─── Data for review ───

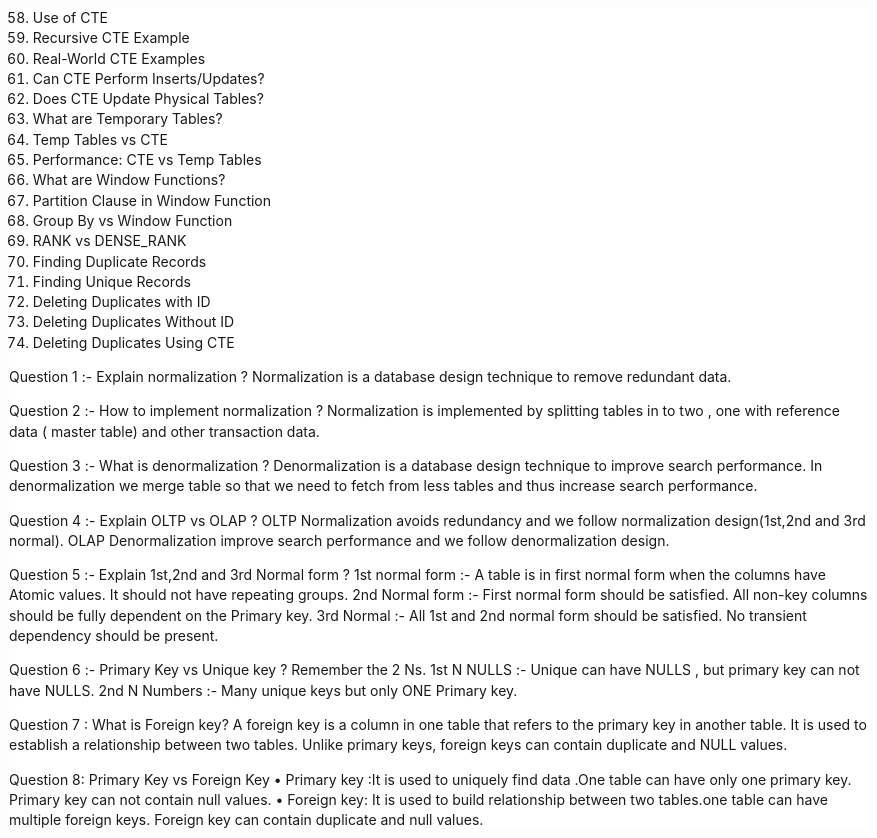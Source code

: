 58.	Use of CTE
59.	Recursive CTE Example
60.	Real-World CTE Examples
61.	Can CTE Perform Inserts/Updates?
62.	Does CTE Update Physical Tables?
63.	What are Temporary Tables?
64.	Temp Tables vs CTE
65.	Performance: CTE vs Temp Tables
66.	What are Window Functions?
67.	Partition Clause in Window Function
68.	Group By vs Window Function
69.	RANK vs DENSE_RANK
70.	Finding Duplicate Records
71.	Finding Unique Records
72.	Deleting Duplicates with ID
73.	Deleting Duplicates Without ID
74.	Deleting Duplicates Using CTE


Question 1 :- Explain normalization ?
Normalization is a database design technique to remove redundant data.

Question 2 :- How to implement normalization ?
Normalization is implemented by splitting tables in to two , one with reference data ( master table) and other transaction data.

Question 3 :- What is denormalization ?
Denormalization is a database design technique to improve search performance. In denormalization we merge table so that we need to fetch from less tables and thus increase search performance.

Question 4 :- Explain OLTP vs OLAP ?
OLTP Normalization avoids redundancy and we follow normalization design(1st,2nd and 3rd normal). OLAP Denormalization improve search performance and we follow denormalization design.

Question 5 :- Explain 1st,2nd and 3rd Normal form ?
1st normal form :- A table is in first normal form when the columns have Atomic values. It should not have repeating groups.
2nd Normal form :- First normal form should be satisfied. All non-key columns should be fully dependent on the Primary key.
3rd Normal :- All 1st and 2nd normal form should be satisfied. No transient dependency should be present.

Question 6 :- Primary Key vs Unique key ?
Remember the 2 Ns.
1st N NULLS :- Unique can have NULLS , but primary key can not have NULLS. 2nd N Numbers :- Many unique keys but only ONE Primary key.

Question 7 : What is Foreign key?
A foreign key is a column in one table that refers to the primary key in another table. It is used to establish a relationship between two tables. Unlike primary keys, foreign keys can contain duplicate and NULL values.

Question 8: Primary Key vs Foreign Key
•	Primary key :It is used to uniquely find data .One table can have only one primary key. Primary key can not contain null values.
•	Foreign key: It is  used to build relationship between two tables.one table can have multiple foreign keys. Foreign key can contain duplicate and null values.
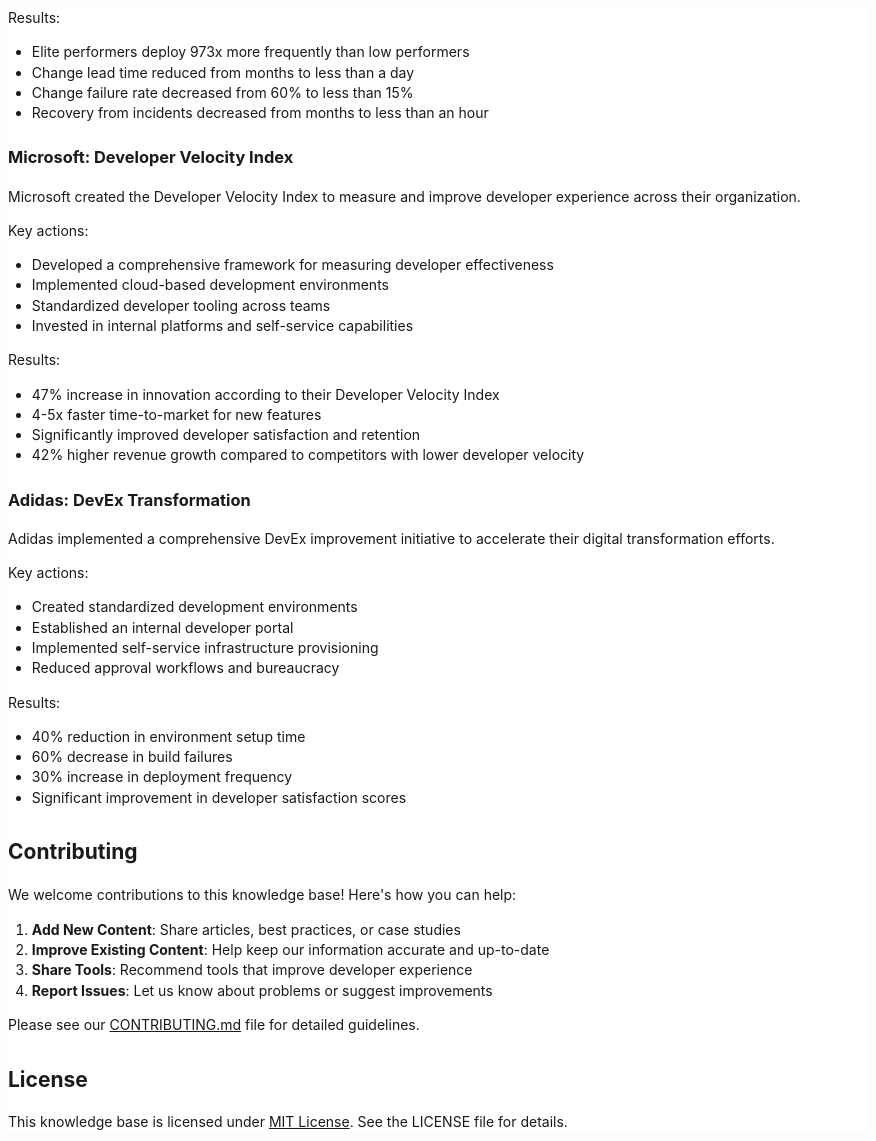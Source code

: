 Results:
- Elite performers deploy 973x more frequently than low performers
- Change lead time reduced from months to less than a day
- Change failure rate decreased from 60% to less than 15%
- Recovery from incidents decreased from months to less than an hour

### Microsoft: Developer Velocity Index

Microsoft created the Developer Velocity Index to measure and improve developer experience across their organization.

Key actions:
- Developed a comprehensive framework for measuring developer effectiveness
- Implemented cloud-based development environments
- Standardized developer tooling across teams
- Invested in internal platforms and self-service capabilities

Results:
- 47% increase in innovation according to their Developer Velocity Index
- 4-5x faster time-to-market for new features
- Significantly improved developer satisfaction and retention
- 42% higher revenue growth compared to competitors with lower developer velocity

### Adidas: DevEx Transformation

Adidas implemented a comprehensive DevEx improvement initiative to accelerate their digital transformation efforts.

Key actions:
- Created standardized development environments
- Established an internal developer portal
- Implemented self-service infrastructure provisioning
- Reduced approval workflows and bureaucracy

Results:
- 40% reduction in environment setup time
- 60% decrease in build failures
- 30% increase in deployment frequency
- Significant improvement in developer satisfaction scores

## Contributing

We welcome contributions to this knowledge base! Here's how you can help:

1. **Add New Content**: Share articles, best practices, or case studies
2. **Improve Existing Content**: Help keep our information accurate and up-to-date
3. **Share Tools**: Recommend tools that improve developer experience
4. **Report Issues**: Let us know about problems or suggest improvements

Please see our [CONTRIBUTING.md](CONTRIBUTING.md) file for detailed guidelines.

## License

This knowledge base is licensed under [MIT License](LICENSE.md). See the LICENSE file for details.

───

_Instructions for the task:_ Your reply should be nothing but the lines from the one containing "- Reduced approval workflows and bureaucracy" through the last line above, copied exactly; please include both ends.

_Result:_
- Reduced approval workflows and bureaucracy

Results:
- 40% reduction in environment setup time
- 60% decrease in build failures
- 30% increase in deployment frequency
- Significant improvement in developer satisfaction scores

## Contributing

We welcome contributions to this knowledge base! Here's how you can help:

1. **Add New Content**: Share articles, best practices, or case studies
2. **Improve Existing Content**: Help keep our information accurate and up-to-date
3. **Share Tools**: Recommend tools that improve developer experience
4. **Report Issues**: Let us know about problems or suggest improvements

Please see our [CONTRIBUTING.md](CONTRIBUTING.md) file for detailed guidelines.

## License

This knowledge base is licensed under [MIT License](LICENSE.md). See the LICENSE file for details.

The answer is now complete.